Lensa Purbalingga - Sekretaris Daerah (Sekda) Purbalingga, Herni Sulasti berharap istri PNS di Purbalingga yang tergabung dalam organisasi Dharma Wanita Persatuan (DWP) Kabupaten Purbalingga bisa berkontribusi menyerukan gerakan Mageh Padha Sekolah.
Gerakan yang diinisiasi Pemkab Purbalingga untuk mengentaskan Anak Tidak Sekolah ini, menurut Sekda Herni harus digalakkan demi menyelamatkan generasi penerus bangsa.
"Kami nderek titip bagaimana agar Dharma Wanita bisa bersinergi membantu mendorong bagaimana anak-anak usia sekolah yang tidak sekolah ini bisa kembali bersekolah,” kata Sekda dalam acara Pengukuhan Ketua Antar Waktu DWP Kabupaten Purbalingga Masa Bhakti 2019 – 2024 di Gedung Srikandi, Jumat 3 Desember 2021.

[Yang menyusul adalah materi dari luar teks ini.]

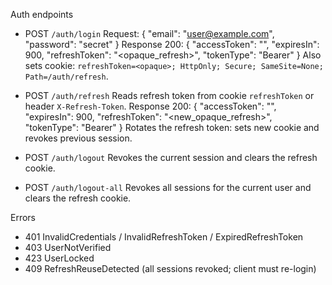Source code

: Auth endpoints

- POST `/auth/login`
  Request: { "email": "user@example.com", "password": "secret" }
  Response 200:
  {
  "accessToken": "<jwt>",
  "expiresIn": 900,
  "refreshToken": "<opaque_refresh>",
  "tokenType": "Bearer"
  }
  Also sets cookie: `refreshToken=<opaque>; HttpOnly; Secure; SameSite=None; Path=/auth/refresh`.

- POST `/auth/refresh`
  Reads refresh token from cookie `refreshToken` or header `X-Refresh-Token`.
  Response 200:
  {
  "accessToken": "<jwt>",
  "expiresIn": 900,
  "refreshToken": "<new_opaque_refresh>",
  "tokenType": "Bearer"
  }
  Rotates the refresh token: sets new cookie and revokes previous session.

- POST `/auth/logout`
  Revokes the current session and clears the refresh cookie.

- POST `/auth/logout-all`
  Revokes all sessions for the current user and clears the refresh cookie.

Errors

- 401 InvalidCredentials / InvalidRefreshToken / ExpiredRefreshToken
- 403 UserNotVerified
- 423 UserLocked
- 409 RefreshReuseDetected (all sessions revoked; client must re-login)

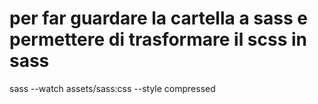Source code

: # per far guardare la cartella a sass e permettere di trasformare il scss in sass

sass --watch assets/sass:css --style compressed

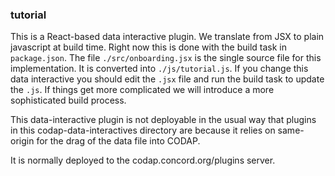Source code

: ### tutorial

This is a React-based data interactive plugin. We translate from JSX to plain javascript
at build time. Right now this is done with the build task in `package.json`. 
The file `./src/onboarding.jsx` is the single source file for this implementation.
It is converted into `./js/tutorial.js`. If you change this data interactive
you should edit the `.jsx` file and run the build task to update the `.js`. If 
things get more complicated we will introduce a more sophisticated build process.

This data-interactive plugin is not deployable in the usual way that plugins in this codap-data-interactives directory are because it relies on same-origin for the drag of the data file into CODAP.

It is normally deployed to the codap.concord.org/plugins server.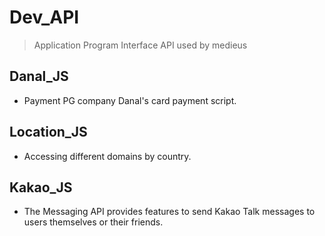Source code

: # Dev_API
> Application Program Interface
> API used by medieus

## Danal_JS

- Payment PG company Danal's card payment script.

## Location_JS

- Accessing different domains by country.

## Kakao_JS

- The Messaging API provides features to send Kakao Talk messages to users themselves or their friends.
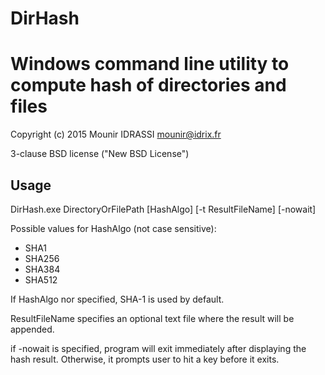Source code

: # DirHash
Windows command line utility to compute hash of directories and files
=====================================================================

Copyright (c) 2015 Mounir IDRASSI
mounir@idrix.fr

3-clause BSD license ("New BSD License")

Usage
------------

DirHash.exe DirectoryOrFilePath [HashAlgo] [-t ResultFileName] [-nowait]

Possible values for HashAlgo (not case sensitive):
- SHA1
- SHA256
- SHA384
- SHA512

If HashAlgo nor specified, SHA-1 is used by default.

ResultFileName specifies an optional text file where the result will be appended.

if -nowait is specified, program will exit immediately after displaying the hash result. Otherwise, it prompts user to hit a key before it exits.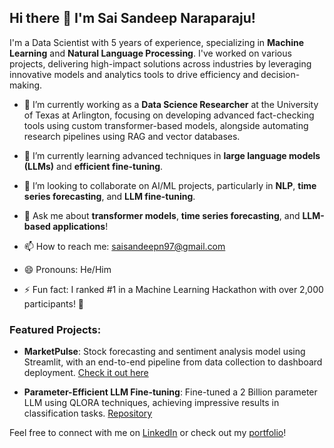 ## Hi there 👋 I'm Sai Sandeep Naraparaju!

I'm a Data Scientist with 5 years of experience, specializing in **Machine Learning** and **Natural Language Processing**. I've worked on various projects, delivering high-impact solutions across industries by leveraging innovative models and analytics tools to drive efficiency and decision-making.

- 🔭 I’m currently working as a **Data Science Researcher** at the University of Texas at Arlington, focusing on developing advanced fact-checking tools using custom transformer-based models, alongside automating research pipelines using RAG and vector databases.
  
- 🌱 I’m currently learning advanced techniques in **large language models (LLMs)** and **efficient fine-tuning**.

- 👯 I’m looking to collaborate on AI/ML projects, particularly in **NLP**, **time series forecasting**, and **LLM fine-tuning**.

- 💬 Ask me about **transformer models**, **time series forecasting**, and **LLM-based applications**!

- 📫 How to reach me: [saisandeepn97@gmail.com](mailto:saisandeepn97@gmail.com)

- 😄 Pronouns: He/Him

- ⚡ Fun fact: I ranked #1 in a Machine Learning Hackathon with over 2,000 participants! 🚀

### Featured Projects:

- **MarketPulse**: Stock forecasting and sentiment analysis model using Streamlit, with an end-to-end pipeline from data collection to dashboard deployment. [Check it out here](https://stockforecastsentimentendtoend.streamlit.app/)
  
- **Parameter-Efficient LLM Fine-tuning**: Fine-tuned a 2 Billion parameter LLM using QLORA techniques, achieving impressive results in classification tasks. [Repository](https://github.com/saisandeep97/finetuningLLM)

Feel free to connect with me on [LinkedIn](https://linkedin.com/in/naraparajusaisandeep) or check out my [portfolio](https://saisandeep97.github.io)!
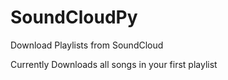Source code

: # SoundCloudPy
Download Playlists from SoundCloud

Currently Downloads all songs in your first playlist
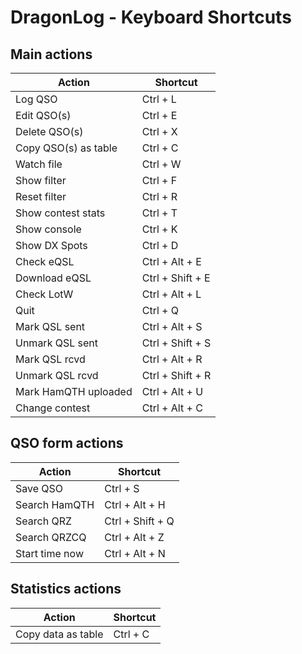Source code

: DragonLog - Keyboard Shortcuts
==============================

Main actions
------------

| Action               | Shortcut         |
|----------------------|------------------|
| Log QSO              | Ctrl + L         |
| Edit QSO(s)          | Ctrl + E         |
| Delete QSO(s)        | Ctrl + X         |
| Copy QSO(s) as table | Ctrl + C         |
| Watch file           | Ctrl + W         |
| Show filter          | Ctrl + F         |
| Reset filter         | Ctrl + R         |
| Show contest stats   | Ctrl + T         |
| Show console         | Ctrl + K         |
| Show DX Spots        | Ctrl + D         |
| Check eQSL           | Ctrl + Alt + E   |
| Download eQSL        | Ctrl + Shift + E |
| Check LotW           | Ctrl + Alt + L   |
| Quit                 | Ctrl + Q         |
| Mark QSL sent        | Ctrl + Alt + S   |
| Unmark QSL sent      | Ctrl + Shift + S |
| Mark QSL rcvd        | Ctrl + Alt + R   |
| Unmark QSL rcvd      | Ctrl + Shift + R |
| Mark HamQTH uploaded | Ctrl + Alt + U   |
| Change contest       | Ctrl + Alt + C   |


QSO form actions
----------------

| Action         | Shortcut         |
|----------------|------------------|
| Save QSO       | Ctrl + S         |
| Search HamQTH  | Ctrl + Alt + H   |
| Search QRZ     | Ctrl + Shift + Q |
| Search QRZCQ   | Ctrl + Alt + Z   |
| Start time now | Ctrl + Alt + N   |


Statistics actions
------------------

| Action             | Shortcut |
|--------------------|----------|
| Copy data as table | Ctrl + C |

Baca Juga: Hari Disabilitas Internasional, Ini Kata Bupati Purbalingga
Sekda Herni yang juga penasehat DWP Purbalingga mengatakan, masih ada 10,32% atau 20.283 anak usia sekolah tidak sekolah (AUSTS) di Kabupaten Purbalingga.
Angka ini menjadikan Purbalingga masuk 4 besar kabupaten di Jawa Tengah yang angka AUTSnya tergolong tinggi.
Sekda Herni juga meminta, Gerakan Mageh Padha Sekolah tidak harus menunggu kucuran dana dari APBD.
“Kita dorong misalnya pendataan dulu, karena data 20.283 ini adalah data Susenas, yang artinya data yang belum by name by address," kata Sekda Herni.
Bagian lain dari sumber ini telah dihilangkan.